Through prioritization of consistent behaviors and continuously assessing whether enablement initiatives are achieving the desired changes necessary to drive consistency in performance, enablement can enhance its impact on strategic goals, thereby instilling leadership confidence. In fact, enablement teams that focus on consistent rep performance as a top goal are 11-percentage-points more likely to be perceived as having a positive impact on sales performance.

“For me, [the enablement] brand is about being expected, repeatable, and consistent,” said Hannah Ensler-Rivel, director of revenue enablement at Red Canary.

Empower Rep Engagement

As the world of work has rapidly evolved in the past year, driving consistency became increasingly complex as reps had to quickly navigate challenges and adjust to new ways of working in a predominantly virtual environment. As a result of these changes, motivating rep engagement has become essential to maintaining the consistent performance necessary to reach revenue goals.

In fact, having highly engaged sales reps correlates with a 30-percentage-point improvement in quota attainment compared to organizations where employees are the least engaged.

With feelings of isolation or disconnection persistent in virtual environments, as well as a potential rise in external pressures or distractions as a result of change, it is all the more important for enablement to foster ways for reps to build camaraderie through empathy. For example, practitioners can engage reps in mentorship programs, sales advisory councils, or more informal team bonding initiatives to help reps build meaningful relationships internally and feel more connected to the vision for collective success.

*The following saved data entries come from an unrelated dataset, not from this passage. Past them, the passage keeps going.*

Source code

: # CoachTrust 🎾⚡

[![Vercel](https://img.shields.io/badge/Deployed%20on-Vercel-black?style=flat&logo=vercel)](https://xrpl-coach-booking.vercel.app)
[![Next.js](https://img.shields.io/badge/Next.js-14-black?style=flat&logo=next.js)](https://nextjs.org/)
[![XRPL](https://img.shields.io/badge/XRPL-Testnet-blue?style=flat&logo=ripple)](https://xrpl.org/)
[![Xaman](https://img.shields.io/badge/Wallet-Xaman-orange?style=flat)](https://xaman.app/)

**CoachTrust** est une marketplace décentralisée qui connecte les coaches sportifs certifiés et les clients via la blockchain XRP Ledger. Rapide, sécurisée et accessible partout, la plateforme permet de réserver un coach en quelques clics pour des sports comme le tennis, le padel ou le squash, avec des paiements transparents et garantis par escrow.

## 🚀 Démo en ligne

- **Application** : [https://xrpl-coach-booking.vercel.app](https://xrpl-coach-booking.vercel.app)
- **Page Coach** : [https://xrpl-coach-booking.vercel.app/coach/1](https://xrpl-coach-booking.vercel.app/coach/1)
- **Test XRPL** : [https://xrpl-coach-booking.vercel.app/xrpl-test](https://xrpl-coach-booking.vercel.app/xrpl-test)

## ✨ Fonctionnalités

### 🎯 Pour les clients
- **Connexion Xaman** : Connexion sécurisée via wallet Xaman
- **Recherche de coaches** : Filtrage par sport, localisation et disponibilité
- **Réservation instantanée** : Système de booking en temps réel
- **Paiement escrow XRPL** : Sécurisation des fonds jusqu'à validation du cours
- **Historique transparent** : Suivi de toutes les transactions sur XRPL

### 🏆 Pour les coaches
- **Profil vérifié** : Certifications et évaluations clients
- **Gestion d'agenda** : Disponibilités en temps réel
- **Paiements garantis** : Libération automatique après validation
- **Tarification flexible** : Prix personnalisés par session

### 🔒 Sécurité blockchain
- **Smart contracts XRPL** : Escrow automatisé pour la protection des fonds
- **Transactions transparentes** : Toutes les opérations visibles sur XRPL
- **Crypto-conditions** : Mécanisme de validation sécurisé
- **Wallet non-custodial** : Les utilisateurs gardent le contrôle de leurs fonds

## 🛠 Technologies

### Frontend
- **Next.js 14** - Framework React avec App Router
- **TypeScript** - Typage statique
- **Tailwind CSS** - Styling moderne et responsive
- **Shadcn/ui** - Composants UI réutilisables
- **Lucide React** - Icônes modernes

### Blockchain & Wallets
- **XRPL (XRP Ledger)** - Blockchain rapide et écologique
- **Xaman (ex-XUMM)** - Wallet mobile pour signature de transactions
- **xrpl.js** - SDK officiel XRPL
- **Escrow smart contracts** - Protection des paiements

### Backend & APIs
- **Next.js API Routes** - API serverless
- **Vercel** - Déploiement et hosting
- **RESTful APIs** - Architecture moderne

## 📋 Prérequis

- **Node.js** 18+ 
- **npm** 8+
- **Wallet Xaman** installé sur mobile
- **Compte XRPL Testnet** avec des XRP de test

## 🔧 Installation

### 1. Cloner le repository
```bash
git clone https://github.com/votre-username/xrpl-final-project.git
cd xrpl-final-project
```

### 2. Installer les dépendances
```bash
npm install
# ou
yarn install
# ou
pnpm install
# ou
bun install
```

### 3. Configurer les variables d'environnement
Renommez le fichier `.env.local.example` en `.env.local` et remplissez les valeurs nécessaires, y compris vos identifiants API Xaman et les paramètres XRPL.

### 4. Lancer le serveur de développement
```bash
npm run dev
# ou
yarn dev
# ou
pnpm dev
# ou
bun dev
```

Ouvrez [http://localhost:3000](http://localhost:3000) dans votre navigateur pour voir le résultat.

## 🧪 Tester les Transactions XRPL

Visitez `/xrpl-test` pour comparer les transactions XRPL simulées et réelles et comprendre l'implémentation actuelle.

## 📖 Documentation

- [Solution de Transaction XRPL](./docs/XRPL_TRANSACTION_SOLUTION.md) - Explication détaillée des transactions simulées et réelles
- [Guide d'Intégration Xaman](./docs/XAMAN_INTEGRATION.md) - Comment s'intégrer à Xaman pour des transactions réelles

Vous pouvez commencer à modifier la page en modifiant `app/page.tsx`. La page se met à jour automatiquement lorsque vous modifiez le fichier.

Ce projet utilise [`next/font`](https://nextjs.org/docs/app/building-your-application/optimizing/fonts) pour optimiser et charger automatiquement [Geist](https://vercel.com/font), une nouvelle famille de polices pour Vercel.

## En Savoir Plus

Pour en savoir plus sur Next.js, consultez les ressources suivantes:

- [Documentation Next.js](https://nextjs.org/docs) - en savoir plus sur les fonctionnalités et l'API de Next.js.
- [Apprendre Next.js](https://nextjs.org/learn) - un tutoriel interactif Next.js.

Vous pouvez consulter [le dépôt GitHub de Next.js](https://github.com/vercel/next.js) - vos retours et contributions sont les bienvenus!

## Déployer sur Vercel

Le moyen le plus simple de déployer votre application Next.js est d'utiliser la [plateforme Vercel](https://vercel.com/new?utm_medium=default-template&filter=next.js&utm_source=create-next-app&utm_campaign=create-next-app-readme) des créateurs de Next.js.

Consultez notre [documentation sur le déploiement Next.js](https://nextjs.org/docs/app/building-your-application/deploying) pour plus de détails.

Similarly, enablement can help remove obstacles or distractions that are blocking productivity in order to encourage agility. For instance, enablement can cut down meeting times to give reps more time back in their day for selling, focusing on delivering just the most pertinent details while packaging up supplementary information in digestible formats such as a newsletter or podcast.

“What we’re finding right now is that it’s really agility and empathy that tend to be the softer skills that are leading to higher engagement and higher retention rates, especially given the COVID-19 fatigue,” said Michelle Anthony, chief revenue officer at Lee Hecht Harrison.

As many organizations are now beginning to transition from virtual into hybrid and in-person environments, it will be vital for enablement to continue to find innovative ways to support reps through change while maintaining high engagement, thereby motivating consistent performance through agility and empathy.

Consistency builds trust in customer relationships, strong reliability in meeting revenue goals, and ultimately, the confidence of revenue stakeholders. By prioritizing consistent rep performance across sales enablement efforts, practitioners can help ensure meaningful progress is made against the key objectives of executive leaders.

Sales enablement can effectively boost consistent performance among sales reps by encouraging rep engagement, building effective and reliable sales plays, and identifying behavioral patterns that foster consistency, and therefore, success. Through consistent rep performance, organizations can more accurately set achievable revenue targets and put the programs in place necessary to reach ambitious goals.